Although this is not a quote from Macherey, I found this quote from our syllabus to pertain to all the questions I asked myself while reading from A Theory of Literary Production. A serious pet peeve of mine is when someone contradicts themselves. I had a hard time in Philosophy class and encountered the same problems when reading Macherey.
The first encounter I had with Macherey’s contradiction was with the idea of the text being self-sufficient. On page 16 he states, “Yet it remains obvious that although the work is self-sufficient it does not contain or engender its own theory; it does not know itself.” I understood him to go on to explain that even though there are pieces missing, the text itself is complete and critical thinking should not be done to try and bring the problems of the text to life or add to it in any way. However, three paragraphs later, he states that: “Thus, the book is not self-sufficient; it is necessarily accompanied by a certain absence, without which it would not exist.” I understood his explanation of this absence to be the silence, which he believes completes the thoughts stated in the text.
This relates back to the Derrida quote, translated: “There is nothing outside of the text,” because it is in complete opposition to Macherey’s second point about the text not being enough. The reading quotes Freud in saying that: “in order to say anything, there are other things which must not be said.” This is also in complete opposition to what we were taught in the past. I understand that the critic is supposed to question the text but not add to it, however, there seems to be a fine line between right and wrong in this case.
The other main contradiction I found was the quote on page 17: “Silence reveals speech—unless it is speech that reveals the silence.” Besides the fact that it also contradicts what Derrida has stated, I have to question how we, as critical readers of any text, can learn from what is there if we don’t question what the silence is saying or even question the speech that we are assessing.

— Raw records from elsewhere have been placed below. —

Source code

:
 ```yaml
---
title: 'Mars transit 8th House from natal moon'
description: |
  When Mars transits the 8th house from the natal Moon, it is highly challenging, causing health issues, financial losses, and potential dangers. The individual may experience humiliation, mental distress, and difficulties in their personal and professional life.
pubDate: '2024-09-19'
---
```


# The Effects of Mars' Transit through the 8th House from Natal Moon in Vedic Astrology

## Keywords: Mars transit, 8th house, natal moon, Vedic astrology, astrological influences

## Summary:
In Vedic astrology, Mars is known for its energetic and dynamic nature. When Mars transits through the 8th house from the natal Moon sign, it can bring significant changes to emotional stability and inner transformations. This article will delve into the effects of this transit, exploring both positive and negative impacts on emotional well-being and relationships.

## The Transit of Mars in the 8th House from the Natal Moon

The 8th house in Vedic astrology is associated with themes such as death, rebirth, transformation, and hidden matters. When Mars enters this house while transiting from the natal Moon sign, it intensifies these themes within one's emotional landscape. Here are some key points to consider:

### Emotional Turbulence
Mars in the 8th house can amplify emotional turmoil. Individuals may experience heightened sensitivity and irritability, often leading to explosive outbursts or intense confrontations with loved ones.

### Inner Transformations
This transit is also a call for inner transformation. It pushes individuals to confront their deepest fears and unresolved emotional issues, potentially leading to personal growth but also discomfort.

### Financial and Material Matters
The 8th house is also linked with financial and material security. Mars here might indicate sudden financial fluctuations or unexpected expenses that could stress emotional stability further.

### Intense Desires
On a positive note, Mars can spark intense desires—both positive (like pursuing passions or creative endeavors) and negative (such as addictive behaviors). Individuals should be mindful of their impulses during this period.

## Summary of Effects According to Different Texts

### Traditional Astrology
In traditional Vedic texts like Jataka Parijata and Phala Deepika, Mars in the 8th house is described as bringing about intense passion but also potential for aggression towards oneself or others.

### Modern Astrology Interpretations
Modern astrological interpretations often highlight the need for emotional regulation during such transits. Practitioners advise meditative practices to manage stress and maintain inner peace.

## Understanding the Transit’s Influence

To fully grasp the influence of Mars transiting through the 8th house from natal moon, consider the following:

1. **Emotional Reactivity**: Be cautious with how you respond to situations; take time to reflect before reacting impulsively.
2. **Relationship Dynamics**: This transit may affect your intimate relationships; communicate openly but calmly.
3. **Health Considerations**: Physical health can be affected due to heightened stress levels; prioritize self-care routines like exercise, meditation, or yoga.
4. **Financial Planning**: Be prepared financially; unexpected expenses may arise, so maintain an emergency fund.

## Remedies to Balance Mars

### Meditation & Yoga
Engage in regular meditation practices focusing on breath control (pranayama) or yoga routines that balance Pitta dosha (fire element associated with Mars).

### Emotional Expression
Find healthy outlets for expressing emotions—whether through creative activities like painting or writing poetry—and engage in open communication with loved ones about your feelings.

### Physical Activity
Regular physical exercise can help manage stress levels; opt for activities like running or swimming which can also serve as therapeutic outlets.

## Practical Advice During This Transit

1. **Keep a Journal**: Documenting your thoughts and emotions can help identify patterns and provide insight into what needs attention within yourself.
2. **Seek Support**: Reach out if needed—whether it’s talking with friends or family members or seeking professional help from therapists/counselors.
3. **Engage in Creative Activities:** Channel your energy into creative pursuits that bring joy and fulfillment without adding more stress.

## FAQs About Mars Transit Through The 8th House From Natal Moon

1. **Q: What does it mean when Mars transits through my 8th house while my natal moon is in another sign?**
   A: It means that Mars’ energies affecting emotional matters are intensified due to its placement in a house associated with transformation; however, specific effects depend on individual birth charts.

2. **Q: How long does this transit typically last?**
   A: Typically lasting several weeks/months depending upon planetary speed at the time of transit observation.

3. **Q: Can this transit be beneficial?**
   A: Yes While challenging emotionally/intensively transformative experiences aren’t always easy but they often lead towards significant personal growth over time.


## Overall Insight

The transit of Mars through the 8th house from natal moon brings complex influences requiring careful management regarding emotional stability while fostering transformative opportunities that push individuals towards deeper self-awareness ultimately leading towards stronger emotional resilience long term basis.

Macherey’s answer was, from page 19, “The error belongs as much with the one who reveals it as it does with the one who asks the first questions—the critic.” However, even though we, as critical readers of all different texts, are told not to fill in the gaps, I would have to question if we would live in the same world today if throughout history no thinker questioned what he read or what was never written down.

1 comment:

CMC300 said...

Good thoughts Kuloco. I find it interesting that you believe Macherey contradicts himself in his writing and I am glad you used good examples to back up your belief. Just remember that pre class posts on readings are due Monday or Wednesday by 8 pm.